L.A. Haunts: Los Angeles Haunted Hayride Is a 100 Percent Plant-Based, 20 Percent Mark Cuban–Funded Hit

Emily Yoshida

In the month leading up to October 31, Grantland editor Emily Yoshida, a person who knows no fear, will visit as many Halloween attractions in the Los Angeles area as will fit into her schedule. This week: the beloved (and well-funded) Los Angeles Haunted Hayride.

One of my favorite childhood memories is of a Halloween party held at my kindergarten when I was either 4 or 5. The teachers turned one of the back rooms of the school into a haunted house, the magnitude and elaborateness of which has been completely warped in my mind by both the oddities of childhood memory and the degree to which I mythologized it for the next few years. I wrote several short stories about this haunted house; soon it had not only a ball pit, but a slime swamp and Star Wars–style trash compactor that, apparently, the other children and I were forced to find an escape from. I also switched schools after kindergarten, so I could embellish all I wanted and nobody would be able to fact-check me.
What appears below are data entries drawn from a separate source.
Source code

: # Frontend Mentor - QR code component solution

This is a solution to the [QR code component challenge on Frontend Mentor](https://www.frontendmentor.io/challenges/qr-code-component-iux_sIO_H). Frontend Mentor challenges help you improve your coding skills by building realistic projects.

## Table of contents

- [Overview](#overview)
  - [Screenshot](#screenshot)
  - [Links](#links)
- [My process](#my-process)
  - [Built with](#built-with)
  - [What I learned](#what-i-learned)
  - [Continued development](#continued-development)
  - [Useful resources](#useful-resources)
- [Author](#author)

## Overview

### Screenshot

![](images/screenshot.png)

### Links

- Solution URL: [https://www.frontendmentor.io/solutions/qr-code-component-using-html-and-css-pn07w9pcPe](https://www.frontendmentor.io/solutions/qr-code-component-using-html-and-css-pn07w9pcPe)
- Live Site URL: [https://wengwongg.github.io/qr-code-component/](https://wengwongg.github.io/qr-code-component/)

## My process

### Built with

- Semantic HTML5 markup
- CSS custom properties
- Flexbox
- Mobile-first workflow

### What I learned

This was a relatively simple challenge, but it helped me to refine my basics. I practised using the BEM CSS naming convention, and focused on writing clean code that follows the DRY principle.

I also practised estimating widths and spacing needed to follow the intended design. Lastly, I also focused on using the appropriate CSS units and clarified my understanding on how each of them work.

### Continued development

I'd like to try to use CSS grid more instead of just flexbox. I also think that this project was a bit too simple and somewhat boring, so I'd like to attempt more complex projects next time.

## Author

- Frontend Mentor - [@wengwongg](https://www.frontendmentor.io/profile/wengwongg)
What I really remember enjoying — and I think this was real — was my genuine disorientation and sense of open-ended adventure while I crawled through whatever labyrinthine structure our teachers had built. I don’t remember being with any friends when I went through it. I had to figure out my way through, and get stronger and tougher in the process. I don’t remember being traumatized or really very scared, but I remember having a ton of fun.

This all may prove to be a better prologue to next week’s haunt, but that haunted house has been on my mind after my visit to Los Angeles Haunted Hayride, one of the most beloved of all L.A. Haunts, despite its relatively short track record (this is its sixth year). Haunted Hayride is a study in several distinct styles of scaring, and there were moments of real immersion and engagement that took me right back to that slime-filled trash compactor. Also — how’s this for a tease? — that wasn’t even on the hayride itself!

Haunt No. 4: Los Angeles Haunted Hayride

Location: Griffith Park, Los Angeles, California

Cost of Admission: It was $30 for the hayride only, $42 for an all-attraction pass, and $58 for a VIP all-attraction pass. (Guess which one this spoiled little baby got.)

Pitch: From the website: “The Los Angeles Haunted Hayride has become an Iconic Hollywood tradition that remains unparalleled and unmatched. This year, the extended trail is back bringing an entirely new twenty-five minute experience to those who think they’ve ‘seen it all.’ Armies of demonic forces and dark presences litter the grounds and are frantic to strike at their favorite ‘hayriders.’ This year’s sets are truly spectacular as the creative team takes on new special effects challenges not yet done in the live haunted attraction realm that will make the most unique haunted attraction in LA a show stopping vision of Haunt, Creep, and Bone Chill.”

Haunt, creep, AND bone chill? All for the low price of $58?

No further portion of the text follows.